Marcos e Alencar eram jornalistas brasileiros, mas que prestavam serviço para uma revista de renome internacional. Estavam na Amazônia há quase um mês para uma reportagem sobre as várias faces da cultura da região. Já haviam navegado mais de mil quilômetros pelo Rio Amazonas, registrando a grandiosidade daquele mundo.

Na Amazônia, tudo de fato é monumental. O rio em si é curso d’água de dimensões inimagináveis. A floresta, com seu denso e eterno verde, é algo indescritível. Ali, em cada curva daquele mar de água doce, esconde uma lenda, uma fantasia, um mistério. A viagem começou por Manaus, às margens do Rio Negro, até onde foram de avião. A partir dali, desceram para o Amazonas e começaram a navegar em direção à sua foz. O objetivo da reportagem não era mostrar a exuberância da floresta ou a magnitude do grande rio, mas a gente daquele lugar, seus costumes e sua incrível capacidade de sobreviver em um mundo tão isolado de tudo que julgamos indispensável à vida. Iam, de lugarejo em lugarejo, em barcos alugados e muitas vezes em embarcações de passageiros.
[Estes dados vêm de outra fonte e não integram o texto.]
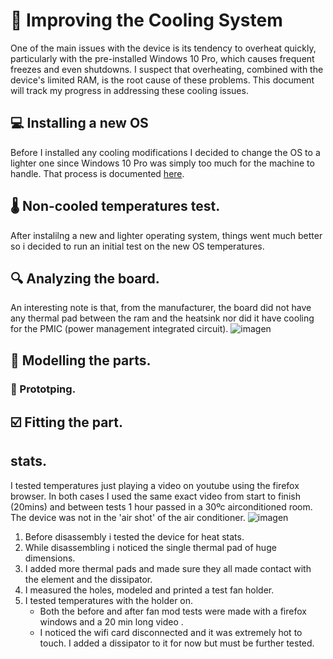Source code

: # 📌 Improving the Cooling System
One of the main issues with the device is its tendency to overheat quickly, particularly with the pre-installed Windows 10 Pro, which causes frequent freezes and even shutdowns. I suspect that overheating, combined with the device's limited RAM, is the root cause of these problems. This document will track my progress in addressing these cooling issues.

## 💻 Installing a new OS
Before I installed any cooling modifications I decided to change the OS to a lighter one since Windows 10 Pro was simply too much for the machine to handle. That process is documented [here](os-install.md).

## 🌡️ Non-cooled temperatures test.
After instalilng a new and lighter operating system, things went much better so i decided to run an initial test on the new OS temperatures.





## 🔍 Analyzing the board.
An interesting note is that, from the manufacturer, the board did not have any thermal pad between the ram and the heatsink nor did it have cooling for the PMIC (power management integrated circuit).
![imagen](https://github.com/user-attachments/assets/7b1488bf-ae32-40f8-808b-7bad03b293b5)


## 🧊 Modelling the parts.

  ### 🧪 Prototping.

## :ballot_box_with_check: Fitting the part.



 ## stats.
 I tested temperatures just playing a video on youtube using the firefox browser. In both cases I used the same exact video from start to finish (20mins) and between tests 1 hour passed in a 30ºc airconditioned room. The device was not in the 'air shot' of the air conditioner. 
 ![imagen](https://github.com/user-attachments/assets/abda79c1-115a-49b0-aa53-dd85a2cf1241)

1. Before disassembly i tested the device for heat stats.
2. While disassembling i noticed the single thermal pad of huge dimensions.
3. I added more thermal pads and made sure they all made contact with the element and the dissipator.
4. I measured the holes, modeled and printed a test fan holder.
5. I tested temperatures with the holder on.
    - Both the before and after fan mod tests were made with a firefox windows and a 20 min long video .
    - I noticed  the wifi card disconnected and it was extremely hot to touch. I added a dissipator to it for now but must be further tested.
 
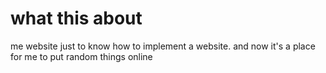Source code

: # what this about
me website just to know how to implement a website.
and now it's a place for me to put random things online
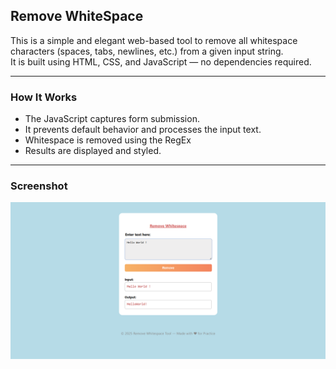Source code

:## Remove WhiteSpace

This is a simple and elegant web-based tool to remove all whitespace characters (spaces, tabs, newlines, etc.) from a given input string.  
It is built using HTML, CSS, and JavaScript — no dependencies required.

---
### How It Works
- The JavaScript captures form submission.
- It prevents default behavior and processes the input text.
- Whitespace is removed using the RegEx
- Results are displayed  and styled.
---
### Screenshot
![output](output.png)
Já haviam percorrido centenas de quilômetros e ouvido inúmeras histórias, algumas, sem dúvida, interessantíssimas. No entanto, nenhuma se compara a fantástica história do Boto Cor-de-Rosa. Ela é, indiscutivelmente, a mais conhecida de todas as lendas da Amazônia. Não há um ribeirinho sequer que não a saiba de cor. Mas trata-se de uma lenda, nada mais que isto, assim como a da Vitória-Régia e tantas outras que encantam a todos que ali chegam.

    Naquele momento, estavam em Parintins, já próximo ao estado do Pará. Nesta cidade acontece um dos maiores espetáculos folclóricos do mundo e as festividades teriam início dali a alguns dias. Talvez ali estivesse o ponto alto de todo o trabalho a que os dois jornalistas estavam realizando.

Naquela mesma noite, na periferia da cidade, aconteceria um baile e era para ali que iriam dali a pouco. Cada uma daquelas pequenas festividades estava sendo fotografada, documentada de todas as formas. Para cada uma estavam sendo produzidos textos que, mais tarde, se associariam às fotografias. Seria provavelmente a maior reportagem sobre a cultura daquela gente publicada em uma revista de projeção internacional.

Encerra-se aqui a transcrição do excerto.